In McNamee v. Oickle, 2020 ONSC 5078, the plaintiffs received $5,000 following a jury trial arising from a motor vehicle accident. Prior to trial, the defendant had offered a total of $350,000 plus costs. The plaintiffs had offered $900,000 plus costs. Justice Beaudoin described the result “as a crushing and complete loss to the plaintiffs”.
Rule 49.10(2) of the Rules of Civil Procedure states that, when a defendant beats its formal offer to settle, the plaintiff is entitled to partial indemnity costs to the date of the offer and the defendant is entitled to partial indemnity costs from the date of the offer, unless the court orders otherwise.
The plaintiffs sought costs of approximately $350,000 up to the date of the defendant’s offer. The defendant sought costs of approximately $212,000 from the date of the offer.
Justice Beaudoin noted that costs are discretionary. The ultimate objective is fairness to the parties.
In examining whether the costs sought by the plaintiffs were reasonable, Justice Beaudoin noted that the amount recovered is one element of the proportionality analysis.
The Court of Appeal’s decision in Elbakhiet v.

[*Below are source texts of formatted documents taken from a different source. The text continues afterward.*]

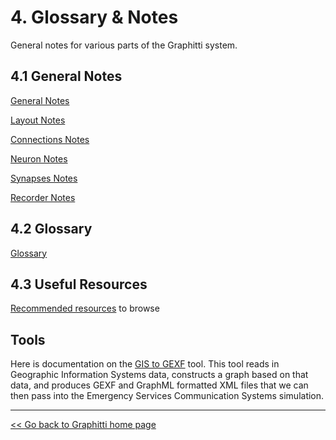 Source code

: # 4. Glossary & Notes

General notes for various parts of the Graphitti system.

## 4.1 General Notes

   [General Notes](RebuildNotes/GeneralNotes.md)

   [Layout Notes](RebuildNotes/LayoutsNotes.md)

   [Connections Notes](RebuildNotes/ConnectionsNotes.md)

   [Neuron Notes](RebuildNotes/NeuronsNotes.md)

   [Synapses Notes](RebuildNotes/SynapsesNotes.md)

   [Recorder Notes](RebuildNotes/RecordersNotes.md)

## 4.2 Glossary

   [Glossary](RebuildNotes/Glossary.md)
	
## 4.3 Useful Resources

   [Recommended resources](Resources.md) to browse
	
## Tools

Here is documentation on the [GIS to GEXF](Tools/GIStoGraph.md) tool. This tool reads in Geographic Information Systems data, constructs a graph based on that data, and produces GEXF and GraphML formatted XML files that we can then pass into the Emergency Services Communication Systems simulation.

---------
[<< Go back to Graphitti home page](../index.md) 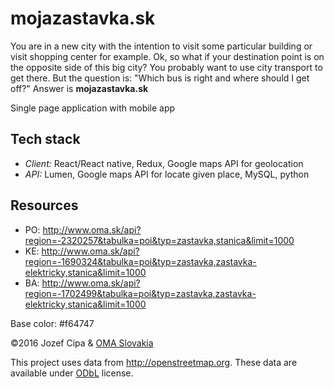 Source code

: # mojazastavka.sk
You are in a new city with the intention to visit some particular building or visit shopping center for example.
Ok, so what if your destination point is on the opposite side of this big city?
You probably want to use city transport to get there.
But the question is: "Which bus is right and where should I get off?"
Answer is **mojazastavka.sk**

Single page application with mobile app
## Tech stack
 - *Client:* React/React native, Redux, Google maps API for geolocation
 - *API:* Lumen, Google maps API for locate given place, MySQL, python

## Resources
- PO: http://www.oma.sk/api?region=-2320257&tabulka=poi&typ=zastavka,stanica&limit=1000
- KE: http://www.oma.sk/api?region=-1690324&tabulka=poi&typ=zastavka,zastavka-elektricky,stanica&limit=1000
- BA: http://www.oma.sk/api?region=-1702499&tabulka=poi&typ=zastavka,zastavka-elektricky,stanica&limit=1000

Base color: #f64747

&copy;2016 Jozef Cipa & [OMA Slovakia](http://www.oma.sk)

This project uses data from http://openstreetmap.org. These data are available under [ODbL](http://opendatacommons.org/licenses/odbl/summary) license.

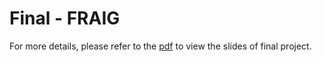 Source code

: # Final - FRAIG

For more details, please refer to the [pdf](https://github.com/kkeen699/NTU-DSnP2017/blob/master/final/FraigProject.pdf) to view the slides of final project. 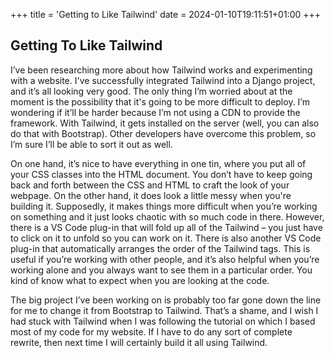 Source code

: +++
title = 'Getting to Like Tailwind'
date = 2024-01-10T19:11:51+01:00
+++


## Getting To Like Tailwind

I’ve been researching more about how Tailwind works and experimenting with a website. I've successfully integrated Tailwind into a Django project, and it’s all looking very good. The only thing I’m worried about at the moment is the possibility that it's going to be more difficult to deploy. I’m wondering if it’ll be harder because I’m not using a CDN to provide the framework. With Tailwind, it gets installed on the server (well, you can also do that with Bootstrap). Other developers have overcome this problem, so I’m sure I’ll be able to sort it out as well.

On one hand, it’s nice to have everything in one tin, where you put all of your CSS classes into the HTML document. You don’t have to keep going back and forth between the CSS and HTML to craft the look of your webpage. On the other hand, it does look a little messy when you're building it. Supposedly, it makes things more difficult when you’re working on something and it just looks chaotic with so much code in there. However, there is a VS Code plug-in that will fold up all of the Tailwind – you just have to click on it to unfold so you can work on it. There is also another VS Code plug-in that automatically arranges the order of the Tailwind tags. This is useful if you’re working with other people, and it’s also helpful when you’re working alone and you always want to see them in a particular order. You kind of know what to expect when you are looking at the code.

The big project I’ve been working on is probably too far gone down the line for me to change it from Bootstrap to Tailwind. That’s a shame, and I wish I had stuck with Tailwind when I was following the tutorial on which I based most of my code for my website. If I have to do any sort of complete rewrite, then next time I will certainly build it all using Tailwind.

Palmer, 2014 ONCA 544 was cited, where the Court of Appeal stated: “The amounts claimed and the amounts recovered were completely different. Rule 57.01 required those facts to be taken into consideration, not discounted because the trial judge believed the case was worth potentially more”.
Justice Beaudoin indicated: “I conclude that this defendant is entitled to a level of indemnity for beating its offer by a very wide margin. I am aware that this was a devastating loss to the plaintiffs. They nevertheless pursued an aggressive litigation strategy that failed miserably”.
The plaintiffs’ costs were fixed at $100,000 all-inclusive and the defendant’s costs were fixed at $200,000 all-inclusive. Therefore, the defendant received a net costs award of $100,000.